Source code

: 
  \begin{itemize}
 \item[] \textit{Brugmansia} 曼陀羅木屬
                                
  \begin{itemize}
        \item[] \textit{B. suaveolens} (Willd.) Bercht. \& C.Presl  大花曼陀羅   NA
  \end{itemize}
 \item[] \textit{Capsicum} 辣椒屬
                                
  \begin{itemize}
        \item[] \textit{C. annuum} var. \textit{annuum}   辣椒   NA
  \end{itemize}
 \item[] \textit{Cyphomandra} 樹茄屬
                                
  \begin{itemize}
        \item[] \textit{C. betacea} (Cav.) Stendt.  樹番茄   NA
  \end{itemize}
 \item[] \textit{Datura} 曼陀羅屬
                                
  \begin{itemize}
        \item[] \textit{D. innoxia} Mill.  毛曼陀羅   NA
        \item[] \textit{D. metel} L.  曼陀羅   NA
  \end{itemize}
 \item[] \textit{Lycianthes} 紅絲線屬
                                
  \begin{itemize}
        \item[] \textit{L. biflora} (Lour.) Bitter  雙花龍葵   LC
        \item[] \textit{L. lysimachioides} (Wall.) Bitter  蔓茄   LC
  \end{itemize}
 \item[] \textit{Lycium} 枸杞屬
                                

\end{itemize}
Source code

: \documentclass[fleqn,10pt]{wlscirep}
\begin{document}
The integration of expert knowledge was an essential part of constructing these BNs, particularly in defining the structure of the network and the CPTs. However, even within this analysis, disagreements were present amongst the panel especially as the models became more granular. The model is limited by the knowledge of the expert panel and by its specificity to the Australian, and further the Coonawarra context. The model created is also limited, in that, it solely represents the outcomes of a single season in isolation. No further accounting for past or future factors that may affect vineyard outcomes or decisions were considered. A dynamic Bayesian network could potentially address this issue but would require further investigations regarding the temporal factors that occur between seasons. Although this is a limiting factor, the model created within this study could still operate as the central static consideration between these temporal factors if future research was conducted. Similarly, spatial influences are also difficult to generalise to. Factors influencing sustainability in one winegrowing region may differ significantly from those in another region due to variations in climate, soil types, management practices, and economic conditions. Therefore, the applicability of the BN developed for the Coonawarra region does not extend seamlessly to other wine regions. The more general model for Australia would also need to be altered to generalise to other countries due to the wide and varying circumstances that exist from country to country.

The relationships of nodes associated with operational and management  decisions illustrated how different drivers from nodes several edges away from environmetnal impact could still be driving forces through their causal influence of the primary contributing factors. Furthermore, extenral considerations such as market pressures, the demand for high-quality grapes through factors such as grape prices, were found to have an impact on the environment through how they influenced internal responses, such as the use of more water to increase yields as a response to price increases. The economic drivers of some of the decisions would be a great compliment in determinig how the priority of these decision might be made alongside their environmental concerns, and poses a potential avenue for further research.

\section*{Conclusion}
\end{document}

▶ Exercise requirements
Would you copy out all of the entries exactly?

▶ Answer below
Source code

: 
  \begin{itemize}
 \item[] \textit{Brugmansia} 曼陀羅木屬
                                
  \begin{itemize}
        \item[] \textit{B. suaveolens} (Willd.) Bercht. \& C.Presl  大花曼陀羅   NA
  \end{itemize}
 \item[] \textit{Capsicum} 辣椒屬
                                
  \begin{itemize}
        \item[] \textit{C. annuum} var. \textit{annuum}   辣椒   NA
  \end{itemize}
 \item[] \textit{Cyphomandra} 樹茄屬
                                
  \begin{itemize}
        \item[] \textit{C. betacea} (Cav.) Stendt.  樹番茄   NA
  \end{itemize}
 \item[] \textit{Datura} 曼陀羅屬
                                
  \begin{itemize}
        \item[] \textit{D. innoxia} Mill.  毛曼陀羅   NA
        \item[] \textit{D. metel} L.  曼陀羅   NA
  \end{itemize}
 \item[] \textit{Lycianthes} 紅絲線屬
                                
  \begin{itemize}
        \item[] \textit{L. biflora} (Lour.) Bitter  雙花龍葵   LC
        \item[] \textit{L. lysimachioides} (Wall.) Bitter  蔓茄   LC
  \end{itemize}
 \item[] \textit{Lycium} 枸杞屬
                                

\end{itemize}
Source code

: \documentclass[fleqn,10pt]{wlscirep}
\begin{document}
The integration of expert knowledge was an essential part of constructing these BNs, particularly in defining the structure of the network and the CPTs. However, even within this analysis, disagreements were present amongst the panel especially as the models became more granular. The model is limited by the knowledge of the expert panel and by its specificity to the Australian, and further the Coonawarra context. The model created is also limited, in that, it solely represents the outcomes of a single season in isolation. No further accounting for past or future factors that may affect vineyard outcomes or decisions were considered. A dynamic Bayesian network could potentially address this issue but would require further investigations regarding the temporal factors that occur between seasons. Although this is a limiting factor, the model created within this study could still operate as the central static consideration between these temporal factors if future research was conducted. Similarly, spatial influences are also difficult to generalise to. Factors influencing sustainability in one winegrowing region may differ significantly from those in another region due to variations in climate, soil types, management practices, and economic conditions. Therefore, the applicability of the BN developed for the Coonawarra region does not extend seamlessly to other wine regions. The more general model for Australia would also need to be altered to generalise to other countries due to the wide and varying circumstances that exist from country to country.

The relationships of nodes associated with operational and management  decisions illustrated how different drivers from nodes several edges away from environmetnal impact could still be driving forces through their causal influence of the primary contributing factors. Furthermore, extenral considerations such as market pressures, the demand for high-quality grapes through factors such as grape prices, were found to have an impact on the environment through how they influenced internal responses, such as the use of more water to increase yields as a response to price increases. The economic drivers of some of the decisions would be a great compliment in determinig how the priority of these decision might be made alongside their environmental concerns, and poses a potential avenue for further research.

\section*{Conclusion}
\end{document}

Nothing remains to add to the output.